Exercise
Starting at the line that contains "Notes, folders, and", output each line through the end of the data exactly, and nothing more.

:::

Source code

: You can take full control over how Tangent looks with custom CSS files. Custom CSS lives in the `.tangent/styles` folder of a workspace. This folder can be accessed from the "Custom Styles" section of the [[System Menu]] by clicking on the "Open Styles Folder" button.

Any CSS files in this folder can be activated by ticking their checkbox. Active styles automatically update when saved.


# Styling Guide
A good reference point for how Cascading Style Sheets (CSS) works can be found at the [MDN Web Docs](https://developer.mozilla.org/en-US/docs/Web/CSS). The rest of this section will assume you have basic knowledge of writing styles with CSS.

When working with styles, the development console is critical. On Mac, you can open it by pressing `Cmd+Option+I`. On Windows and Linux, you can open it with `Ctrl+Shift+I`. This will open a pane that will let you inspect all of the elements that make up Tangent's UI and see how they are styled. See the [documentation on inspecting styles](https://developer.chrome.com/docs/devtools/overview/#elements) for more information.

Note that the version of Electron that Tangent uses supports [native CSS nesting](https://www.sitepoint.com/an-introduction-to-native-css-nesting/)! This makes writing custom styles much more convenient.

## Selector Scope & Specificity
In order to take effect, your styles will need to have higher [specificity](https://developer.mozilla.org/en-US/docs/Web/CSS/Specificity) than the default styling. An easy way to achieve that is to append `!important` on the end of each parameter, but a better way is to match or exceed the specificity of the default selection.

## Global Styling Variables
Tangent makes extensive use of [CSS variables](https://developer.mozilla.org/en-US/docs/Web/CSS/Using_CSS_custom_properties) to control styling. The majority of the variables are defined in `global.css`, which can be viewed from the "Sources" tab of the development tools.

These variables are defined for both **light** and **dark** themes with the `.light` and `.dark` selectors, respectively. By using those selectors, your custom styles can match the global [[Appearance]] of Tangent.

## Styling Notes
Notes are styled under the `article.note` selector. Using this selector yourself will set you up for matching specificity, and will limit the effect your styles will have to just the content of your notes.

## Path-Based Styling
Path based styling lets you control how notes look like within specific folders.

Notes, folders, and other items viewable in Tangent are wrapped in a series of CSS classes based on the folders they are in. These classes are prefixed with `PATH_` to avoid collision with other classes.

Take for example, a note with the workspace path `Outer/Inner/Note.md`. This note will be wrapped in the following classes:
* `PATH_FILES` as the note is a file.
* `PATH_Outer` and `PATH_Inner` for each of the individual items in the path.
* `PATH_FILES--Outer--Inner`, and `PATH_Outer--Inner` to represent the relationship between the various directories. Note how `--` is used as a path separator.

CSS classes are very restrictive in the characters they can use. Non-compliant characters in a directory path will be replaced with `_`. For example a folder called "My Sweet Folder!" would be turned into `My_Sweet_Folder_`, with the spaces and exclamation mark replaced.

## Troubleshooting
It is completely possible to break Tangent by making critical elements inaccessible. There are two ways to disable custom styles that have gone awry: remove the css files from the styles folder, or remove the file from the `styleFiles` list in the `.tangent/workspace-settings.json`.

:::

Solution below
Notes, folders, and other items viewable in Tangent are wrapped in a series of CSS classes based on the folders they are in. These classes are prefixed with `PATH_` to avoid collision with other classes.

Take for example, a note with the workspace path `Outer/Inner/Note.md`. This note will be wrapped in the following classes:
* `PATH_FILES` as the note is a file.
* `PATH_Outer` and `PATH_Inner` for each of the individual items in the path.
* `PATH_FILES--Outer--Inner`, and `PATH_Outer--Inner` to represent the relationship between the various directories. Note how `--` is used as a path separator.

CSS classes are very restrictive in the characters they can use. Non-compliant characters in a directory path will be replaced with `_`. For example a folder called "My Sweet Folder!" would be turned into `My_Sweet_Folder_`, with the spaces and exclamation mark replaced.

## Troubleshooting
It is completely possible to break Tangent by making critical elements inaccessible. There are two ways to disable custom styles that have gone awry: remove the css files from the styles folder, or remove the file from the `styleFiles` list in the `.tangent/workspace-settings.json`.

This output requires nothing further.